[Data excerpts]
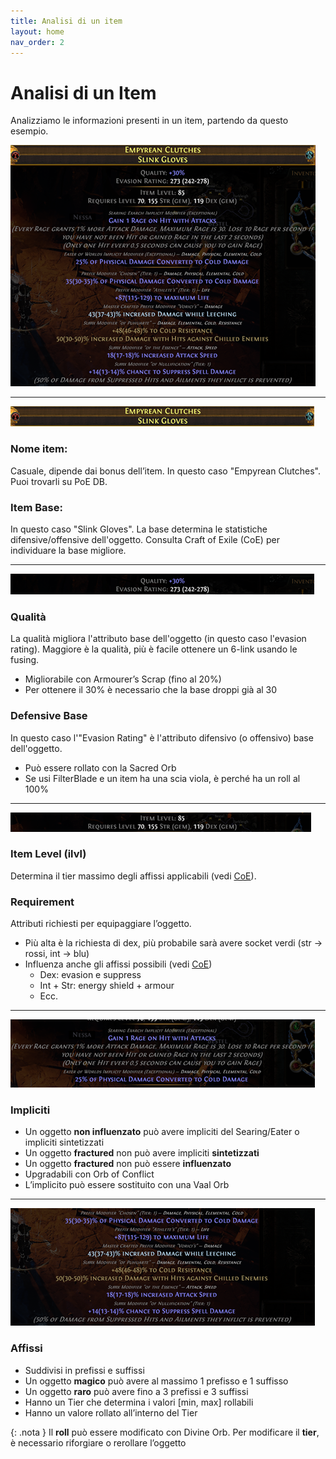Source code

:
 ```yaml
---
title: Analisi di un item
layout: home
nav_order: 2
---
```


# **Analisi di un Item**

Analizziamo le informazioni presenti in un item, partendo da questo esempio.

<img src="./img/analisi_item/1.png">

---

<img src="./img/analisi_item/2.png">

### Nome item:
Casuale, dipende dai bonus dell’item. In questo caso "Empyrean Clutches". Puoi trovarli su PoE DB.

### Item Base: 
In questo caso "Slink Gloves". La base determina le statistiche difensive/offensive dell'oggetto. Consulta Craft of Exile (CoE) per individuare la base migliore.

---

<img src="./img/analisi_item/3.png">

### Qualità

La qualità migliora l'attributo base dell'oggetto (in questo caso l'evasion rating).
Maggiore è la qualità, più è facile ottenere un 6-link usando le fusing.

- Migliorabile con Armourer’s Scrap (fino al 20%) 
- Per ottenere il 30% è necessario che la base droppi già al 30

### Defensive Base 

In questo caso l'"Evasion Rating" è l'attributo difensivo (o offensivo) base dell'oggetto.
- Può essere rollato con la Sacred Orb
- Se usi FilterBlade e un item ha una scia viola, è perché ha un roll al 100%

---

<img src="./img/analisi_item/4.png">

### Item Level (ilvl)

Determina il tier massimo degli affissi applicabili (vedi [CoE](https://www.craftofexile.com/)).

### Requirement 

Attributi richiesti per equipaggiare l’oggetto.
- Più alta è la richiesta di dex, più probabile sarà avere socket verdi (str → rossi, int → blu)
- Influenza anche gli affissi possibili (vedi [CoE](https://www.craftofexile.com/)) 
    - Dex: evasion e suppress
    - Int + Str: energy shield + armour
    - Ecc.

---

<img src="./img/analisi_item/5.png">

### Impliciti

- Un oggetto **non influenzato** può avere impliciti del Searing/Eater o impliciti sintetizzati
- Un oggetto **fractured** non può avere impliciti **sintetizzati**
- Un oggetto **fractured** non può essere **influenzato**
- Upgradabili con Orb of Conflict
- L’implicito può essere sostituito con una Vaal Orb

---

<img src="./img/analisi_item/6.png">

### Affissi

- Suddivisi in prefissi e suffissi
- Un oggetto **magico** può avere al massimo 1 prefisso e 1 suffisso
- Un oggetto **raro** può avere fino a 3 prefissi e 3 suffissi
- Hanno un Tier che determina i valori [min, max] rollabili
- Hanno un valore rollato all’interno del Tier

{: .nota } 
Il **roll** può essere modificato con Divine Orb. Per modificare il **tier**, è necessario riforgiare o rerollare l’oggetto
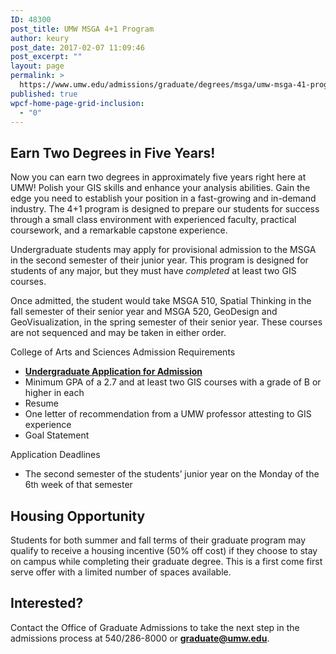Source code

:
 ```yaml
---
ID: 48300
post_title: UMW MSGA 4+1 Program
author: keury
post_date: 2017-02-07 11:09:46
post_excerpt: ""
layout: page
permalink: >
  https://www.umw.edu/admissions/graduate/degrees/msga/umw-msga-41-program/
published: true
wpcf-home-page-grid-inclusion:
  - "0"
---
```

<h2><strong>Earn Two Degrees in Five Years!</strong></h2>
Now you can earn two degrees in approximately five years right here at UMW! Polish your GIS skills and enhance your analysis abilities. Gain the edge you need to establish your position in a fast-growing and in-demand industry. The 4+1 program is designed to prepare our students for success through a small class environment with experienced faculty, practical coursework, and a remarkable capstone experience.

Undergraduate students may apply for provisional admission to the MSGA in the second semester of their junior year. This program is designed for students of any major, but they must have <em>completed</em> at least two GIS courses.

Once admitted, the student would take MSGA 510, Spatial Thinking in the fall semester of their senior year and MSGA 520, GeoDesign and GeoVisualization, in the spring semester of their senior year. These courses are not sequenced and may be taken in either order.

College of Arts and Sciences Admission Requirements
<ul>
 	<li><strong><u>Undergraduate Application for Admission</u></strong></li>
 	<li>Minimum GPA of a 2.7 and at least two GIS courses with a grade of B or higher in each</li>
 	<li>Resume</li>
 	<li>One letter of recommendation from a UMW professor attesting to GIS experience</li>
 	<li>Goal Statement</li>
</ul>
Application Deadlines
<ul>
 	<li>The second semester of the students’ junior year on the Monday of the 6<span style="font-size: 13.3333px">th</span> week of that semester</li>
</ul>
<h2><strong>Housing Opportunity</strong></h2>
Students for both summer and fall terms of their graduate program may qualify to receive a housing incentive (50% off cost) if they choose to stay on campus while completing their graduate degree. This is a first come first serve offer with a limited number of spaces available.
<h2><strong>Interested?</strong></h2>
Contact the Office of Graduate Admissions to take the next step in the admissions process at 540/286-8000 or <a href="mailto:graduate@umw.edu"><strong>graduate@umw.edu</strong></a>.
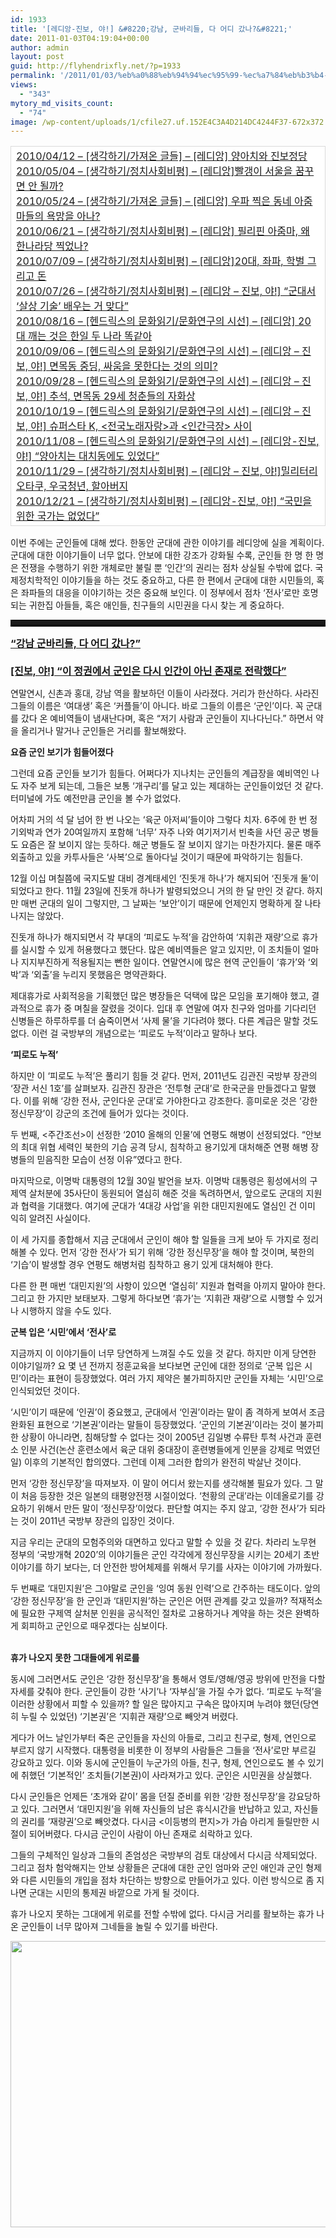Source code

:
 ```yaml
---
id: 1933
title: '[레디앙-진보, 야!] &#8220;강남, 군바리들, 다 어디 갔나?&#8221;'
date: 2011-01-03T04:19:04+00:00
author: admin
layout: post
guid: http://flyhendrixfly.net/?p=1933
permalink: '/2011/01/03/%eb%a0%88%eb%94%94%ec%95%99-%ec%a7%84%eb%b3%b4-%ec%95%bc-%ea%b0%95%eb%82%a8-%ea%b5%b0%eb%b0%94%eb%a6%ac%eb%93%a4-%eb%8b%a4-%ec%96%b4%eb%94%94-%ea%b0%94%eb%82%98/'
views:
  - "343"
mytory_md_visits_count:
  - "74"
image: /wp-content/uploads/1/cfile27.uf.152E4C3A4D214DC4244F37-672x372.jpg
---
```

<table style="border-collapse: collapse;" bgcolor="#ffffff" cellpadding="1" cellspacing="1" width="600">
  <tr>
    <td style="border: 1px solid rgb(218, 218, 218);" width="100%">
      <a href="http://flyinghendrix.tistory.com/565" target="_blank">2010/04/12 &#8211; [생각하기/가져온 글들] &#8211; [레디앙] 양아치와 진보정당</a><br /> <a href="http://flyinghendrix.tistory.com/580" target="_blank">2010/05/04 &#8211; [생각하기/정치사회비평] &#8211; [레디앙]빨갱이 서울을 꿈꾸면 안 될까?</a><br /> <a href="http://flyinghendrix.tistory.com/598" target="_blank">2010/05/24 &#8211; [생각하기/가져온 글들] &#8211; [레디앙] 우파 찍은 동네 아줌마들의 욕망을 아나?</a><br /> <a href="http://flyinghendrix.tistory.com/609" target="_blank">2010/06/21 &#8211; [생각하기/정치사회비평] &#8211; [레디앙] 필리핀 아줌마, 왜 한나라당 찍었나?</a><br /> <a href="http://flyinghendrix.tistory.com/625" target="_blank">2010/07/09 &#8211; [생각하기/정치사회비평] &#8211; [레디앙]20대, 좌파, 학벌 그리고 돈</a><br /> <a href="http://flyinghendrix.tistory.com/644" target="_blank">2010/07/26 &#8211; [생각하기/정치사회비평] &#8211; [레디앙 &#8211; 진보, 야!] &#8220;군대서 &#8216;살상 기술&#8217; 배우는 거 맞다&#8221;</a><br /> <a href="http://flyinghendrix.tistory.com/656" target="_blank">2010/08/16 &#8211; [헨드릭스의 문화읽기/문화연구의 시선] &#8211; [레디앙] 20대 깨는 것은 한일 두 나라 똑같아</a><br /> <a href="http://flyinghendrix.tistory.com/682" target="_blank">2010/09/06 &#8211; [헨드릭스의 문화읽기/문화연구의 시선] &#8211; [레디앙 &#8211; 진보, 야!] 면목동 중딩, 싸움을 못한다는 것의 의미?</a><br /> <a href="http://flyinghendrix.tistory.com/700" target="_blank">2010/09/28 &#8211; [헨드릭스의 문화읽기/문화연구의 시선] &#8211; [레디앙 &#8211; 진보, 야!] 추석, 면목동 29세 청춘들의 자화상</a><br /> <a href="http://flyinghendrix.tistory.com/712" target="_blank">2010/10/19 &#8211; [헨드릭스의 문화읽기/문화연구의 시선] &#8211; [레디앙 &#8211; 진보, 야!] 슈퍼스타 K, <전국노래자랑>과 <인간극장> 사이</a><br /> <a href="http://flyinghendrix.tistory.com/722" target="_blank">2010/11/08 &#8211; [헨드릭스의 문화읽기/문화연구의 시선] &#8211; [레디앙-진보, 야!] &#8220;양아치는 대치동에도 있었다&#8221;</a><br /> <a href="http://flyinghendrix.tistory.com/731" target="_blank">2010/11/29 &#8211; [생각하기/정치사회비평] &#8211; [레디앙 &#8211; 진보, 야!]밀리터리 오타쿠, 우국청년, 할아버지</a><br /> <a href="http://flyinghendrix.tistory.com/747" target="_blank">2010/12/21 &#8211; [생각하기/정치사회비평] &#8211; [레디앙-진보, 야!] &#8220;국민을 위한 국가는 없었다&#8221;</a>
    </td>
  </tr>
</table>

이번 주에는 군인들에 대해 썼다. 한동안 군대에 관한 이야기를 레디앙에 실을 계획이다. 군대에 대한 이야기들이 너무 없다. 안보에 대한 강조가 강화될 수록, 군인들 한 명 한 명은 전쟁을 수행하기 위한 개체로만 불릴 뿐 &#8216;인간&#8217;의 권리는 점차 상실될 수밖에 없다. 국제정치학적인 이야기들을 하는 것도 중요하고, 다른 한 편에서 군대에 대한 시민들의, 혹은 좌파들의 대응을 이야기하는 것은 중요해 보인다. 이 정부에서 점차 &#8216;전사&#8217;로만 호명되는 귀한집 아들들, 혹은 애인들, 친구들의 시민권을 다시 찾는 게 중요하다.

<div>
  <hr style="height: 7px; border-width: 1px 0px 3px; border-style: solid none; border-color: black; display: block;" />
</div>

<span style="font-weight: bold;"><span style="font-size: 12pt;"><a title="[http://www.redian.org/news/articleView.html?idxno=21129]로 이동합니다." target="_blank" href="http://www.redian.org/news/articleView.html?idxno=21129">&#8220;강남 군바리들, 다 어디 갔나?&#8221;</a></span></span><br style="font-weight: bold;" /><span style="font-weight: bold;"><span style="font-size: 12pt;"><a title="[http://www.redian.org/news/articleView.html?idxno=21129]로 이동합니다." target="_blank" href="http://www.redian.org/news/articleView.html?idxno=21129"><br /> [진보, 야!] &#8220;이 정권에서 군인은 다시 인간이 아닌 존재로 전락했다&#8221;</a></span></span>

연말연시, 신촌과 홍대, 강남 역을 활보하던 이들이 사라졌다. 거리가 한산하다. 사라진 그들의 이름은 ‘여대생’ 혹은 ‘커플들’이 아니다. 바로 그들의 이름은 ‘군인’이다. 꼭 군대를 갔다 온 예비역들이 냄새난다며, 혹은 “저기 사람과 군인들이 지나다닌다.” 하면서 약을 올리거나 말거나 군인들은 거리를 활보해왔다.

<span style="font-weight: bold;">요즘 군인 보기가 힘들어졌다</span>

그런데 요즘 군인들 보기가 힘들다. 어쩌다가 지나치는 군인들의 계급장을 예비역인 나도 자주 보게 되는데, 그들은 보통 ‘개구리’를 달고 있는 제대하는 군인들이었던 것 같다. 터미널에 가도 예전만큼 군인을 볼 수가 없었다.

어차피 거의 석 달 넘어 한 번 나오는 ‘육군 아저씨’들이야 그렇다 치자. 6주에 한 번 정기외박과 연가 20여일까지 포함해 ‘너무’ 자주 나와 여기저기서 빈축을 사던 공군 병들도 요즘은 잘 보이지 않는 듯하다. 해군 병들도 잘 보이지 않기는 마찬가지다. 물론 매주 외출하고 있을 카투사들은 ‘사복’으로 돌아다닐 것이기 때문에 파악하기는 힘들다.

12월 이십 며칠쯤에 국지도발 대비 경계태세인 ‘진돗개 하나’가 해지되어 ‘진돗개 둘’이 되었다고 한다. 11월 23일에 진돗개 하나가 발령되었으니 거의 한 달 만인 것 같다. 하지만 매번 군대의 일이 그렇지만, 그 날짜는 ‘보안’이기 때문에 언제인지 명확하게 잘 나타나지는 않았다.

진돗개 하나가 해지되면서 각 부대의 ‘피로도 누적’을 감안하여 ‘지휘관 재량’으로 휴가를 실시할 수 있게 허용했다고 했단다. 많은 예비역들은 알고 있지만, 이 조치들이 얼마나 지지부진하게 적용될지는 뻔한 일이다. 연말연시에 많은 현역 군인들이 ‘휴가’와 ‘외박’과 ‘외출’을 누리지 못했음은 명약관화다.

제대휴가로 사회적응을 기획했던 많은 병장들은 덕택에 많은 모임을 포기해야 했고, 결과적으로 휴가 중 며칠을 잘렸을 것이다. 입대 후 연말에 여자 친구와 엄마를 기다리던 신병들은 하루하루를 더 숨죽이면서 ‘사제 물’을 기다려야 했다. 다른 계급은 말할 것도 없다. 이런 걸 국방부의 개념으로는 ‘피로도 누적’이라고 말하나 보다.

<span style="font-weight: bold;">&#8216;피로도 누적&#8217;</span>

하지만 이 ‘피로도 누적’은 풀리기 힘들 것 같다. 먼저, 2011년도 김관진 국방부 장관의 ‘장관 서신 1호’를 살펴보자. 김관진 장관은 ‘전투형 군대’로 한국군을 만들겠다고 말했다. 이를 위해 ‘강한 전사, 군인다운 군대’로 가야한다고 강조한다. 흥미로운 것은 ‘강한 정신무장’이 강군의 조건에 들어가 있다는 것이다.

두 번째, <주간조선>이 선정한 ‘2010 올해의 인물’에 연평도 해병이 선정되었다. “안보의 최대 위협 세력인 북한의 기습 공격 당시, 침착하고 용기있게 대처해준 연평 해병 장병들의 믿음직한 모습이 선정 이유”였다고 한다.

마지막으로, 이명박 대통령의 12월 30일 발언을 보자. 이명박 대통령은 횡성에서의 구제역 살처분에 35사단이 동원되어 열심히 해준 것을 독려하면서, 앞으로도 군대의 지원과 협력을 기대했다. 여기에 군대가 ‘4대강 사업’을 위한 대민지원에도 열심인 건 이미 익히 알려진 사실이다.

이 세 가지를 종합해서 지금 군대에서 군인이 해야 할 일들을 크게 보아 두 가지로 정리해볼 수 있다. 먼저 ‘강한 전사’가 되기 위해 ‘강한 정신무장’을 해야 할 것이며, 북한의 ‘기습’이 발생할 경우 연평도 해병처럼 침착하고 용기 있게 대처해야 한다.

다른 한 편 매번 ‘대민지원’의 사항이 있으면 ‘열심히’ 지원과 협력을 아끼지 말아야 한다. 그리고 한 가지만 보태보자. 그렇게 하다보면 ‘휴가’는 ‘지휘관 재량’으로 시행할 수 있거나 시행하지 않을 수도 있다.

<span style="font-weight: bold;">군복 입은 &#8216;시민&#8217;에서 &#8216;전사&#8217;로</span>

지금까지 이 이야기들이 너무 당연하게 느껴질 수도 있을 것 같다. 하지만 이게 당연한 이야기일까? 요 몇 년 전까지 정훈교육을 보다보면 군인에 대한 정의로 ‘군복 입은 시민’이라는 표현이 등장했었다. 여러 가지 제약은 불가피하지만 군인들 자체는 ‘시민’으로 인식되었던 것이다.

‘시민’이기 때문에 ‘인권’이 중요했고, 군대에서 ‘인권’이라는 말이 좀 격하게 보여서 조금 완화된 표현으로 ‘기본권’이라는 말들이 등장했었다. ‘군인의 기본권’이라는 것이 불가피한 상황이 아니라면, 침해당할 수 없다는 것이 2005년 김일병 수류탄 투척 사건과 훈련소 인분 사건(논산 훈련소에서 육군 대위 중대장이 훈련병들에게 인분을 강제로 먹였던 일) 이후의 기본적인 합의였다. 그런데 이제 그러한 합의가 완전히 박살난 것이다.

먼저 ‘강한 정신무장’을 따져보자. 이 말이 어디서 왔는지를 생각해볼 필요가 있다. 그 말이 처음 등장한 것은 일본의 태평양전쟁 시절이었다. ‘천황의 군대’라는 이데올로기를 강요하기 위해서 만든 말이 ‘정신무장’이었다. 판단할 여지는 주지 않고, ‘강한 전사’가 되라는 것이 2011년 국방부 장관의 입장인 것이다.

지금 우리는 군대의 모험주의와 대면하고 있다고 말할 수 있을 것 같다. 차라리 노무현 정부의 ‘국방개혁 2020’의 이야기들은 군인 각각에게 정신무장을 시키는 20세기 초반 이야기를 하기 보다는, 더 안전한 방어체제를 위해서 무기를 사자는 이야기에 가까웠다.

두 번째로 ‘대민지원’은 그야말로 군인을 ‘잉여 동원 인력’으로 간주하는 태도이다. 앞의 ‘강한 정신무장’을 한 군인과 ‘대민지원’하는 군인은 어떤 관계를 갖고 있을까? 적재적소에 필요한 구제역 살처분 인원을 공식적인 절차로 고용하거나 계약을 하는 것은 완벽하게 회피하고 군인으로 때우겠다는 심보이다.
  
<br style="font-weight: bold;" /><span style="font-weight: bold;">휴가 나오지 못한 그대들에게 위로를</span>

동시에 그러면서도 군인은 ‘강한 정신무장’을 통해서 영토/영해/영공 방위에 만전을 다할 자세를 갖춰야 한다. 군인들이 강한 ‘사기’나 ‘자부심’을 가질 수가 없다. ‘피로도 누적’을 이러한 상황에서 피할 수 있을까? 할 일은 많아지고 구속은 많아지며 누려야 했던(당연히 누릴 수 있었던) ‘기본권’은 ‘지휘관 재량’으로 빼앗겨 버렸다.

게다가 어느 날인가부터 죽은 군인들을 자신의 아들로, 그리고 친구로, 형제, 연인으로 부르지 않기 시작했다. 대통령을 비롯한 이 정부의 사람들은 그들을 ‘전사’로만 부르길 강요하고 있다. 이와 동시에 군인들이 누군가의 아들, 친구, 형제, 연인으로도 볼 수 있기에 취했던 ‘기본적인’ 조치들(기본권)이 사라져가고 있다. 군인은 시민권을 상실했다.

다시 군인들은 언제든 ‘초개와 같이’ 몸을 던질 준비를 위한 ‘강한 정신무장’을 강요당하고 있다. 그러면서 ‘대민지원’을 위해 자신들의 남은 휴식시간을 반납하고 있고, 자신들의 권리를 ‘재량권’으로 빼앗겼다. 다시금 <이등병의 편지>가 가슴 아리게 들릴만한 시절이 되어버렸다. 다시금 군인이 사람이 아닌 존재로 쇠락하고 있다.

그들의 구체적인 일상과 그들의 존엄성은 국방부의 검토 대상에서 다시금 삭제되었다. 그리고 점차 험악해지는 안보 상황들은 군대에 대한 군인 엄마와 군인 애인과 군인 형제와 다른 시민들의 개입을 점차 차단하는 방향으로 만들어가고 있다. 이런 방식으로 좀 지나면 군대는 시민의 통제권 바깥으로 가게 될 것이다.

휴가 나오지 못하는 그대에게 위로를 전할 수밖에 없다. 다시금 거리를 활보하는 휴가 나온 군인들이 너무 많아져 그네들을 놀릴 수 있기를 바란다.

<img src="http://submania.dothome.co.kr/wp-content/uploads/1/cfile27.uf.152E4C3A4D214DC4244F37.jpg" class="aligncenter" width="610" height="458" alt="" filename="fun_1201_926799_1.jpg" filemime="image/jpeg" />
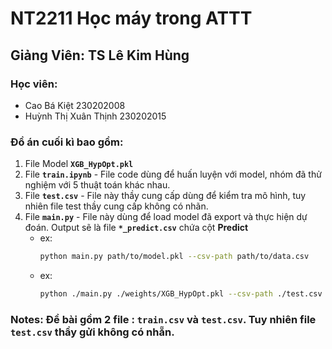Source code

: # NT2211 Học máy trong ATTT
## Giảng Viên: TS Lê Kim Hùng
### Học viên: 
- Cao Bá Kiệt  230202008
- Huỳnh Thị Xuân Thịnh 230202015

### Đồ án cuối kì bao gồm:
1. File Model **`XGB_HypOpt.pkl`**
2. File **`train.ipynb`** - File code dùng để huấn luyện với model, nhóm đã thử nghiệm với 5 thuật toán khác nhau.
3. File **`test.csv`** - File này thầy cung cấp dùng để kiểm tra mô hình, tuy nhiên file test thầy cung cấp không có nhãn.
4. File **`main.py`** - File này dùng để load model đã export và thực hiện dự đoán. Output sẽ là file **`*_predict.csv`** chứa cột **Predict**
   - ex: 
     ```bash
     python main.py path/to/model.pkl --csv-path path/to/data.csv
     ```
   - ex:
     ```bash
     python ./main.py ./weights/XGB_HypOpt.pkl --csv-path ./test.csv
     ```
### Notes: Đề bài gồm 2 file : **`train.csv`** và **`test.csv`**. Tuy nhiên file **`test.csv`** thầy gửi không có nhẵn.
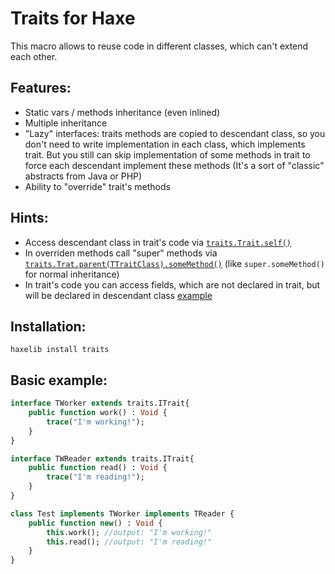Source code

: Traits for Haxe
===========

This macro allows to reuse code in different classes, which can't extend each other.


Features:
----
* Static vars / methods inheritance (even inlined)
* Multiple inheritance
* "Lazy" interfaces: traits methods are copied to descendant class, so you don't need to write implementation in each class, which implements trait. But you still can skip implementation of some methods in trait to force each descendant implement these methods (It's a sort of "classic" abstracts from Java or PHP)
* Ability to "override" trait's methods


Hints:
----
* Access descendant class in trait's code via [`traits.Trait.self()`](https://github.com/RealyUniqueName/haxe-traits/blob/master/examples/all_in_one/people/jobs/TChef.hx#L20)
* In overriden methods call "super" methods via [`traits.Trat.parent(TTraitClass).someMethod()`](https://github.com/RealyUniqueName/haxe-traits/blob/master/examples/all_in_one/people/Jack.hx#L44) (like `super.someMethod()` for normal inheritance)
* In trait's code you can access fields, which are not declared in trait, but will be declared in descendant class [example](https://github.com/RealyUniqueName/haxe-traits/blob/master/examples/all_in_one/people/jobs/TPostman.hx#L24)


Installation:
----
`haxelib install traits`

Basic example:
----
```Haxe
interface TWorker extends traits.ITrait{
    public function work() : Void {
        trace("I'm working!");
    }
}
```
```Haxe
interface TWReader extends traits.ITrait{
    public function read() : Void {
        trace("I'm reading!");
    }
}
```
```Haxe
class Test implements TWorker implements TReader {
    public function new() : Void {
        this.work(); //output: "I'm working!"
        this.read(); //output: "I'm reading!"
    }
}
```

• **THE PROBLEM**:
Return the count of lines in the entries above that include the word "blob", without any added text.

• **RESPONSE**:
3